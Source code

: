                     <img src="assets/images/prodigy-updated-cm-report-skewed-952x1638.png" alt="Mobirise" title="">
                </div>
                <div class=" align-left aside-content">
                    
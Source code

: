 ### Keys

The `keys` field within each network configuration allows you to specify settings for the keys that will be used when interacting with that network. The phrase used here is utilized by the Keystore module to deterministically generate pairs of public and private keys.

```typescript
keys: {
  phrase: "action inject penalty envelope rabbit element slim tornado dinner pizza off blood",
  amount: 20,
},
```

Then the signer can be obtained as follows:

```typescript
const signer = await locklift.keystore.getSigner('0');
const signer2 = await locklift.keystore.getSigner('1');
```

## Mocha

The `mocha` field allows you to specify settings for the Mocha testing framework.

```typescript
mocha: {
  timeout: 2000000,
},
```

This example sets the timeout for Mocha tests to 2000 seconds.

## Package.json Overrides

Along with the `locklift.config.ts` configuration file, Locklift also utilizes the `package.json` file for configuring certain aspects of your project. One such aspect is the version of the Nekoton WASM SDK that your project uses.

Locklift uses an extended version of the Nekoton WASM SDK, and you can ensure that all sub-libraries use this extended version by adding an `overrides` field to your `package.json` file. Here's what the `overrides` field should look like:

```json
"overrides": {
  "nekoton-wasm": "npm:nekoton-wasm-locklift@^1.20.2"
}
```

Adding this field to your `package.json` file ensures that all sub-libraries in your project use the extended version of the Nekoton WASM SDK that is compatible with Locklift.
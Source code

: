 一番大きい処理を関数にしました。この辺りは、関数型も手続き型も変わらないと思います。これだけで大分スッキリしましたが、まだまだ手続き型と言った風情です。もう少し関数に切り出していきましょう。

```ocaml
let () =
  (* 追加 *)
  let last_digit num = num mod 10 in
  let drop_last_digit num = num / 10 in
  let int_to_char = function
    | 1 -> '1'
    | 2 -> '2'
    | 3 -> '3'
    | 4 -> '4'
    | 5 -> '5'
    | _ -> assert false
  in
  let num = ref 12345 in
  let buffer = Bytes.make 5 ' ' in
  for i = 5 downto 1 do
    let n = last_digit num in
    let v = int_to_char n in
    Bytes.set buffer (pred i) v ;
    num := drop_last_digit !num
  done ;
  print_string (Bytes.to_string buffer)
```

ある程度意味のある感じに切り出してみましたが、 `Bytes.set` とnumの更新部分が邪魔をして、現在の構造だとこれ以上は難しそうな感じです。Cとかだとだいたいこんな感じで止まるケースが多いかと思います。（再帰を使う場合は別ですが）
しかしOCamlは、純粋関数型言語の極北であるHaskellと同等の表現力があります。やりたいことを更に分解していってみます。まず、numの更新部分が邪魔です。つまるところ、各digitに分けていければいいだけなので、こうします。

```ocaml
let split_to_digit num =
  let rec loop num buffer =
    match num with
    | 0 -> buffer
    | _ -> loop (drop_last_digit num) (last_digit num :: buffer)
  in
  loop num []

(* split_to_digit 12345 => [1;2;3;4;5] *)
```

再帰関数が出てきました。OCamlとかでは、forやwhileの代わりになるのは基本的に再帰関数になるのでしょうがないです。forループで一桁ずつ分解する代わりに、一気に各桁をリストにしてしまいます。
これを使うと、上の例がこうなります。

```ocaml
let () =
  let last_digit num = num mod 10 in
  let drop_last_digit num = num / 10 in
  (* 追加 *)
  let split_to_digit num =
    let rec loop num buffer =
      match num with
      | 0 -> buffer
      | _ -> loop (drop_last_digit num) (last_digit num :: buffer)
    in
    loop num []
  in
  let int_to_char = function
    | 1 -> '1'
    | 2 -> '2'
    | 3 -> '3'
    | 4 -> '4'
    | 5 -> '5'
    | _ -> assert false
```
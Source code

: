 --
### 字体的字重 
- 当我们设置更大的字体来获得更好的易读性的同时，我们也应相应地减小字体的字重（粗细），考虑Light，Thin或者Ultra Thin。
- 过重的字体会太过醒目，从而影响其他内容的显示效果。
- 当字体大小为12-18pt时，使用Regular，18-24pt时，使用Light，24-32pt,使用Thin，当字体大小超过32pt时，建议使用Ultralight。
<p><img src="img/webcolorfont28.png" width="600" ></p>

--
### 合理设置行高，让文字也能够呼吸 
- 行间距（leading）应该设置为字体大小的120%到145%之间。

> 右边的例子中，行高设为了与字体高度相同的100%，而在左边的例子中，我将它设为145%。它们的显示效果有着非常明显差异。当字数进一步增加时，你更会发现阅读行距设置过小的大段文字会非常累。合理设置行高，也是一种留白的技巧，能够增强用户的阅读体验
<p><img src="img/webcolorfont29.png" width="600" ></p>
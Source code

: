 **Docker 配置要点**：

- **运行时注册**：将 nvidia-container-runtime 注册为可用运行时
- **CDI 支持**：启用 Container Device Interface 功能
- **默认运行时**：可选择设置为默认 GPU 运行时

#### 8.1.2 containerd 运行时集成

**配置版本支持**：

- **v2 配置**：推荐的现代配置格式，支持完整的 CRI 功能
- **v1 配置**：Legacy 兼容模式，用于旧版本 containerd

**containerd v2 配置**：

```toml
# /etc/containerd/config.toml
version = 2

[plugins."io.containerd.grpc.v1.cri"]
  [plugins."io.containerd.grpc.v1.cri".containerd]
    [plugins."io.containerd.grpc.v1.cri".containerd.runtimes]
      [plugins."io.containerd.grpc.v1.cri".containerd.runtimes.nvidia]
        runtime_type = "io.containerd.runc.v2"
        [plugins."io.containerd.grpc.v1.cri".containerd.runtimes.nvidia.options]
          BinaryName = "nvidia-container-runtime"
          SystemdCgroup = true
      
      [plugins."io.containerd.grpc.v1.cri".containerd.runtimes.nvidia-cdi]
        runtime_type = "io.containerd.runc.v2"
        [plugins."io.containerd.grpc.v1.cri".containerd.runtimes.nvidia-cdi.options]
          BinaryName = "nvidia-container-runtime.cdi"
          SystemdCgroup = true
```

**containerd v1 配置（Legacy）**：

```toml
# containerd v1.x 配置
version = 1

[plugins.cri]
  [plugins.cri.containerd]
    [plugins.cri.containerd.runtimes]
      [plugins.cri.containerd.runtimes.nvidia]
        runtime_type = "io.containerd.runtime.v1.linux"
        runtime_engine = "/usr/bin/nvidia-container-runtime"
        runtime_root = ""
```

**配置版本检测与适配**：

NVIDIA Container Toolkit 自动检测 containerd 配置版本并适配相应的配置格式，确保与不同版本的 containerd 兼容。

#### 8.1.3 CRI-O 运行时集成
---
» Task requirements
Search the listing above for the word "settings", and copy every line that has it.

» Expected answer
The `keys` field within each network configuration allows you to specify settings for the keys that will be used when interacting with that network. The phrase used here is utilized by the Keystore module to deterministically generate pairs of public and private keys.
The `mocha` field allows you to specify settings for the Mocha testing framework.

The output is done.